======== The records

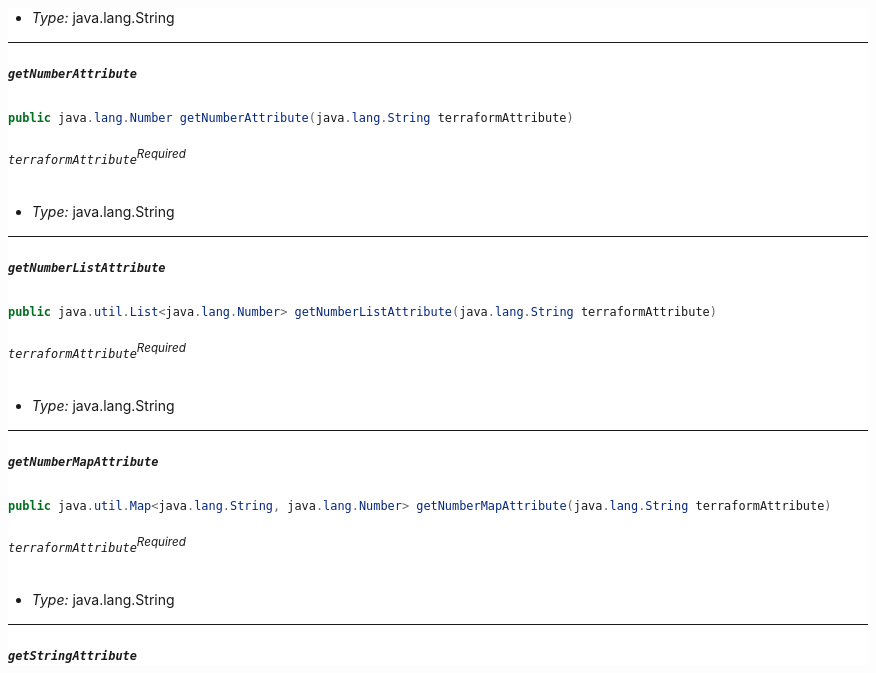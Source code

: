 - *Type:* java.lang.String

---

##### `getNumberAttribute` <a name="getNumberAttribute" id="@cdktf/provider-cloudflare.loadBalancer.LoadBalancer.getNumberAttribute"></a>

```java
public java.lang.Number getNumberAttribute(java.lang.String terraformAttribute)
```

###### `terraformAttribute`<sup>Required</sup> <a name="terraformAttribute" id="@cdktf/provider-cloudflare.loadBalancer.LoadBalancer.getNumberAttribute.parameter.terraformAttribute"></a>

- *Type:* java.lang.String

---

##### `getNumberListAttribute` <a name="getNumberListAttribute" id="@cdktf/provider-cloudflare.loadBalancer.LoadBalancer.getNumberListAttribute"></a>

```java
public java.util.List<java.lang.Number> getNumberListAttribute(java.lang.String terraformAttribute)
```

###### `terraformAttribute`<sup>Required</sup> <a name="terraformAttribute" id="@cdktf/provider-cloudflare.loadBalancer.LoadBalancer.getNumberListAttribute.parameter.terraformAttribute"></a>

- *Type:* java.lang.String

---

##### `getNumberMapAttribute` <a name="getNumberMapAttribute" id="@cdktf/provider-cloudflare.loadBalancer.LoadBalancer.getNumberMapAttribute"></a>

```java
public java.util.Map<java.lang.String, java.lang.Number> getNumberMapAttribute(java.lang.String terraformAttribute)
```

###### `terraformAttribute`<sup>Required</sup> <a name="terraformAttribute" id="@cdktf/provider-cloudflare.loadBalancer.LoadBalancer.getNumberMapAttribute.parameter.terraformAttribute"></a>

- *Type:* java.lang.String

---

##### `getStringAttribute` <a name="getStringAttribute" id="@cdktf/provider-cloudflare.loadBalancer.LoadBalancer.getStringAttribute"></a>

================

Copy out the entries above in full and exactly, skipping every picture.

• **Written answer**:
Source code

: - *Type:* java.lang.String

---

##### `getNumberAttribute` <a name="getNumberAttribute" id="@cdktf/provider-cloudflare.loadBalancer.LoadBalancer.getNumberAttribute"></a>

```java
public java.lang.Number getNumberAttribute(java.lang.String terraformAttribute)
```

###### `terraformAttribute`<sup>Required</sup> <a name="terraformAttribute" id="@cdktf/provider-cloudflare.loadBalancer.LoadBalancer.getNumberAttribute.parameter.terraformAttribute"></a>

- *Type:* java.lang.String

---

##### `getNumberListAttribute` <a name="getNumberListAttribute" id="@cdktf/provider-cloudflare.loadBalancer.LoadBalancer.getNumberListAttribute"></a>

```java
public java.util.List<java.lang.Number> getNumberListAttribute(java.lang.String terraformAttribute)
```

###### `terraformAttribute`<sup>Required</sup> <a name="terraformAttribute" id="@cdktf/provider-cloudflare.loadBalancer.LoadBalancer.getNumberListAttribute.parameter.terraformAttribute"></a>

- *Type:* java.lang.String

---

##### `getNumberMapAttribute` <a name="getNumberMapAttribute" id="@cdktf/provider-cloudflare.loadBalancer.LoadBalancer.getNumberMapAttribute"></a>

```java
public java.util.Map<java.lang.String, java.lang.Number> getNumberMapAttribute(java.lang.String terraformAttribute)
```

###### `terraformAttribute`<sup>Required</sup> <a name="terraformAttribute" id="@cdktf/provider-cloudflare.loadBalancer.LoadBalancer.getNumberMapAttribute.parameter.terraformAttribute"></a>

- *Type:* java.lang.String

---

##### `getStringAttribute` <a name="getStringAttribute" id="@cdktf/provider-cloudflare.loadBalancer.LoadBalancer.getStringAttribute"></a>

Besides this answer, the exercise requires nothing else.